(Exercise directions)
In the listing below, find each line holding "Socket" and copy it.

(Source data)
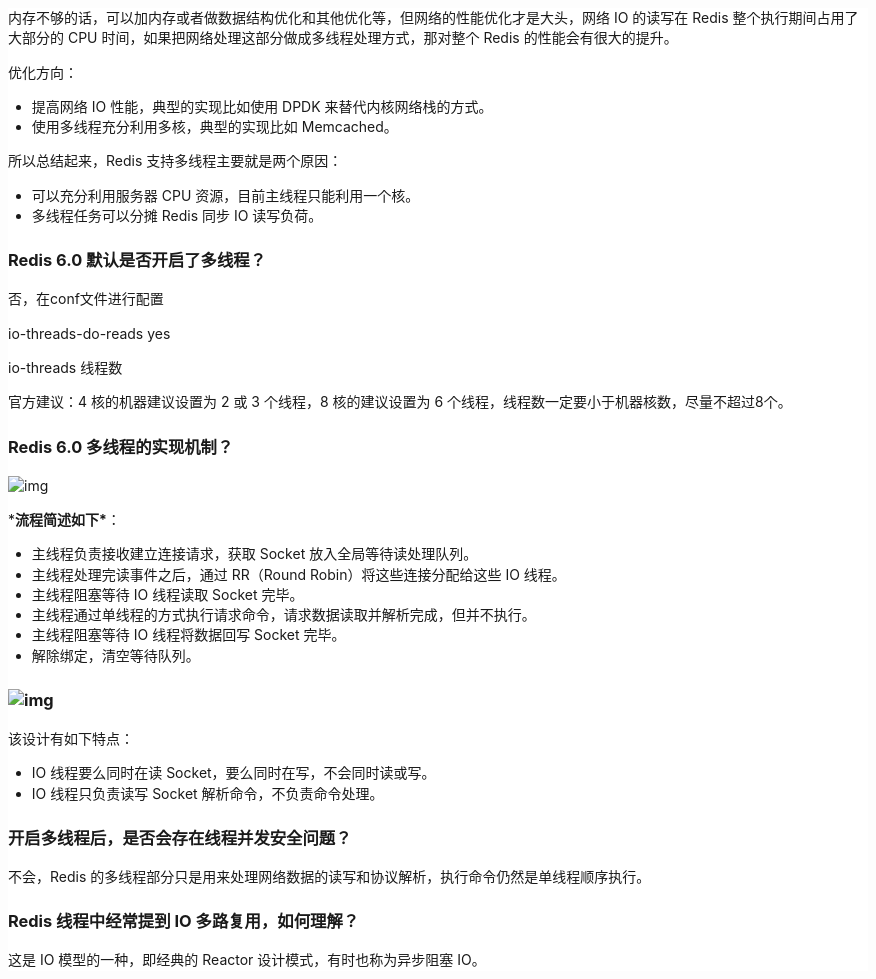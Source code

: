 内存不够的话，可以加内存或者做数据结构优化和其他优化等，但网络的性能优化才是大头，网络 IO 的读写在 Redis 整个执行期间占用了大部分的 CPU 时间，如果把网络处理这部分做成多线程处理方式，那对整个 Redis 的性能会有很大的提升。

优化方向：

- 提高网络 IO 性能，典型的实现比如使用 DPDK 来替代内核网络栈的方式。
- 使用多线程充分利用多核，典型的实现比如 Memcached。

所以总结起来，Redis 支持多线程主要就是两个原因：

- 可以充分利用服务器 CPU 资源，目前主线程只能利用一个核。
- 多线程任务可以分摊 Redis 同步 IO 读写负荷。

### Redis 6.0 默认是否开启了多线程？

否，在conf文件进行配置

io-threads-do-reads yes

io-threads 线程数

官方建议：4 核的机器建议设置为 2 或 3 个线程，8 核的建议设置为 6 个线程，线程数一定要小于机器核数，尽量不超过8个。

### Redis 6.0 多线程的实现机制？

![img](https://img2020.cnblogs.com/blog/1712130/202005/1712130-20200516174816219-1469215261.jpg)

 

 

***流程简述如下\***：

- 主线程负责接收建立连接请求，获取 Socket 放入全局等待读处理队列。
- 主线程处理完读事件之后，通过 RR（Round Robin）将这些连接分配给这些 IO 线程。
- 主线程阻塞等待 IO 线程读取 Socket 完毕。
- 主线程通过单线程的方式执行请求命令，请求数据读取并解析完成，但并不执行。
- 主线程阻塞等待 IO 线程将数据回写 Socket 完毕。
- 解除绑定，清空等待队列。

### ![img](https://img2020.cnblogs.com/blog/1712130/202005/1712130-20200516174905348-1186276910.jpg)

 

 

该设计有如下特点：

- IO 线程要么同时在读 Socket，要么同时在写，不会同时读或写。
- IO 线程只负责读写 Socket 解析命令，不负责命令处理。

### 开启多线程后，是否会存在线程并发安全问题？

不会，Redis 的多线程部分只是用来处理网络数据的读写和协议解析，执行命令仍然是单线程顺序执行。

### Redis 线程中经常提到 IO 多路复用，如何理解？

这是 IO 模型的一种，即经典的 Reactor 设计模式，有时也称为异步阻塞 IO。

(Your response)
- 主线程负责接收建立连接请求，获取 Socket 放入全局等待读处理队列。
- 主线程阻塞等待 IO 线程读取 Socket 完毕。
- 主线程阻塞等待 IO 线程将数据回写 Socket 完毕。
- IO 线程要么同时在读 Socket，要么同时在写，不会同时读或写。
- IO 线程只负责读写 Socket 解析命令，不负责命令处理。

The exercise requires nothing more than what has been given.